Giorgio Chinaglia, Roberto Iarusci e Johan Cruyff  durante una partita New York Cosmos-Washington Diplomats

Giorgio Chinaglia, Roberto Iarusci e Johan Cruyff durante una partita New York Cosmos-Washington Diplomats

TORONTO, estate 1976 - “Non mi sono mai pentito di aver fatto il gesto dell'ombrello a Valcareggi” mi confido' la buonanima di Giorgio Chinaglia la prima volta che venne a Toronto con i Cosmos. La conferenza stampa si tenne in un ristorante all'angolo di Eglinton e Dufferin. Giorgione, che fumava come un turco, era rimasto senza sigarette e mi chiese se potevo provvedere. Fuori dal ristorante c'erano molti tifosi, tra questi il compianto Italo Santarelli. Gli dissi della richiesta di Chinaglia assicurandogli che sarebbe entrato se portava un pacchetto di Malboro.

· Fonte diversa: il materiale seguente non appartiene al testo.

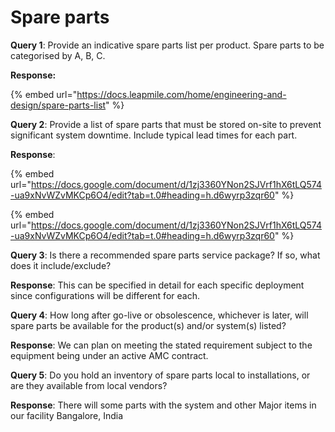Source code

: # Spare parts

**Query 1**: Provide an indicative spare parts list per product. Spare parts to be categorised by A, B, C.

**Response:**

{% embed url="https://docs.leapmile.com/home/engineering-and-design/spare-parts-list" %}

**Query 2**: Provide a list of spare parts that must be stored on-site to prevent significant system downtime. Include typical lead times for each part.

**Response**:&#x20;

{% embed url="https://docs.google.com/document/d/1zj3360YNon2SJVrf1hX6tLQ574-ua9xNvWZvMKCp6O4/edit?tab=t.0#heading=h.d6wyrp3zqr60" %}

{% embed url="https://docs.google.com/document/d/1zj3360YNon2SJVrf1hX6tLQ574-ua9xNvWZvMKCp6O4/edit?tab=t.0#heading=h.d6wyrp3zqr60" %}

**Query 3**: Is there a recommended spare parts service package? If so, what does it include/exclude?

**Response**: This can be specified in detail for each specific deployment since configurations will be different for each.

**Query 4**: How long after go-live or obsolescence, whichever is later, will spare parts be available for the product(s) and/or system(s) listed?

**Response**: We can plan on meeting the stated requirement subject to the equipment being under an active AMC contract.

**Query 5**: Do you hold an inventory of spare parts local to installations, or are they available from local vendors?

**Response**: There will some parts with the system and other Major items in our facility Bangalore, India
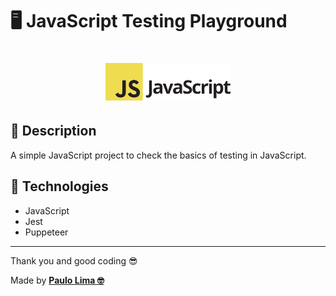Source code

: # 🖥️ JavaScript Testing Playground

<h1 align="center">
  <img src=".github/logo.png" width="200px" />
</h1>

## 🔎️ Description

A simple JavaScript project to check the basics of testing in JavaScript.

## 🚀️ Technologies

- JavaScript
- Jest
- Puppeteer

---

Thank you and good coding 😎️

Made by **<a href="https://paulophlp.github.io/portfolio/" target="__blank">Paulo Lima 🤓️</a>**

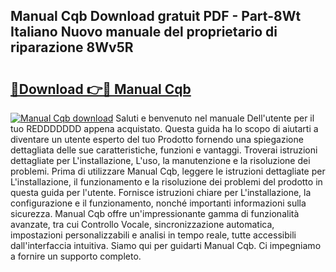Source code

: ## Manual Cqb Download gratuit PDF - Part-8Wt Italiano Nuovo manuale del proprietario di riparazione 8Wv5R

# <h2><a href="http://dfgdps.blite.top/?on=Manual+Cqb">🔗Download 👉🔴 Manual Cqb</a></h2>

[![Manual Cqb download](https://i.imgur.com/lujVjoI.png)](http://dfgdps.blite.top/?on=Manual+Cqb)
Saluti e benvenuto nel manuale Dell'utente per il tuo REDDDDDDD appena acquistato. Questa guida ha lo scopo di aiutarti a diventare un utente esperto del tuo Prodotto fornendo una spiegazione dettagliata delle sue caratteristiche, funzioni e vantaggi. Troverai istruzioni dettagliate per L'installazione, L'uso, la manutenzione e la risoluzione dei problemi. Prima di utilizzare Manual Cqb, leggere le istruzioni dettagliate per L'installazione, il funzionamento e la risoluzione dei problemi del prodotto in questa guida per l'utente. Fornisce istruzioni chiare per L'installazione, la configurazione e il funzionamento, nonché importanti informazioni sulla sicurezza. Manual Cqb offre un'impressionante gamma di funzionalità avanzate, tra cui Controllo Vocale, sincronizzazione automatica, impostazioni personalizzabili e analisi in tempo reale, tutte accessibili dall'interfaccia intuitiva. Siamo qui per guidarti Manual Cqb. Ci impegniamo a fornire un supporto completo.
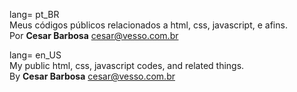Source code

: lang= pt_BR  
Meus códigos públicos relacionados a html, css, javascript, e afins.  
Por **Cesar Barbosa** cesar@vesso.com.br  

  

lang= en_US  
My public html, css, javascript codes, and related things.  
By **Cesar Barbosa** cesar@vesso.com.br  


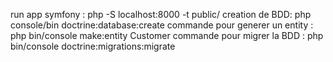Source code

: run app  symfony : php -S localhost:8000 -t public/
creation de BDD: php console/bin  doctrine:database:create
commande pour generer un entity : php bin/console make:entity Customer
commande pour migrer la BDD : php bin/console  doctrine:migrations:migrate
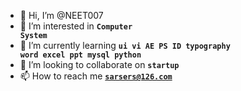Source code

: - 👋 Hi, I’m @NEET007
- 👀 I’m interested in <code>**Computer System**</code>
- 🌱 I’m currently learning  <code>**ui vi AE PS ID typography word excel ppt mysql python**</code>
- 💞️ I’m looking to collaborate on  <code>**startup**</code>
- 📫 How to reach me  <code>**sarsers@126.com**</code>

<!---
NEET007/NEET007 is a ✨ special ✨ repository because its `README.md` (this file) appears on your GitHub profile.
You can click the Preview link to take a look at your changes.
--->
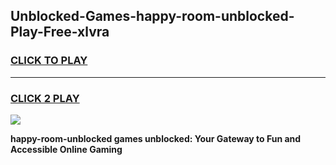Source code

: 
## Unblocked-Games-happy-room-unblocked-Play-Free-xlvra
<h3>
<a href="https://premium76.site?title=happy-room-unblocked&ref=19M">CLICK TO PLAY</a></h3>
<hr>

<h3>
<a href="https://premium76.site?title=happy-room-unblocked&ref=19M">CLICK 2 PLAY</a>
  
</h3>

<a href="https://premium76.site?title=happy-room-unblocked&ref=19M"><img src="https://clearcache.store/games.png"></a>


**happy-room-unblocked games unblocked: Your Gateway to Fun and Accessible Online Gaming**
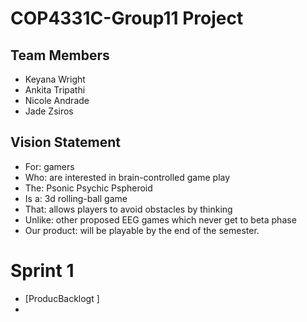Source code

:# COP4331C-Group11 Project

## Team Members

- Keyana Wright
- Ankita Tripathi
- Nicole Andrade
- Jade Zsiros

## Vision Statement
- For: gamers
- Who: are interested in brain-controlled game play
- The: Psonic Psychic Pspheroid
- Is a: 3d rolling-ball game 
- That: allows players to avoid obstacles by thinking
- Unlike: other proposed EEG games which never get to beta phase 
- Our product: will be playable by the end of the semester.


# Sprint 1

- [ProducBacklogt ]
-

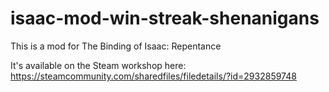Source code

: # isaac-mod-win-streak-shenanigans

This is a mod for The Binding of Isaac: Repentance

It's available on the Steam workshop here: https://steamcommunity.com/sharedfiles/filedetails/?id=2932859748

Italo torno' con due cartoni e fece amicizia con Giorgione che poi frequento' per anni. Fu anche suo ospite a Roma quando il bomber era presidente della Lazio (1983).

Chinaglia mando' Valcareggi a quel paese, in diretta mondovisione, dopo la sua sostituzione nella partita inaugurale del mondiale 1974, Italia-Haiti (3-1).

In quel match Dino Zoff subi' il primo gol dopo una imbattibilita' di 1.143 minuti.

Gianni Rivera pareggio' ad inezio di ripresa, poi gli Azzurri passarono in vantaggio grazie ad un'autorete. A questo punto il Ct Valcareggi decide di sostituire Chinaglia con Anastasi che poi realizzo' il gol del 3-1 finale.

Giorgione nell'uscire gli fece il gesto dell'ombrello al Ct che quattro anni prima aveva umiliato Gianni Rivera concedendogli i famosi 8 minuti nella finale contro il Brasile.

“Ero incazzato nero – racconto' Giorgione - eravamo in vantaggio ed io non stavo giocando male, percio' me la presi tanto. Poi ho capito che fui “sacrificato” dalla cricca dei nordisti che non volevano un laziale in squadra. Quell'avventura mondiale fini' male anche per loro, tutti o quasi cotti al punto da non reggersi in pedi”.

Oltre a queste confidenze off the record, che pubblico a otto dalla scomparsa del bomber, Chianglia mi confermo' di aver abbandonato la Lazio e l'Italia perche' la sua famiglia era a rischio di rapimento da parte delle Brigate Rosse.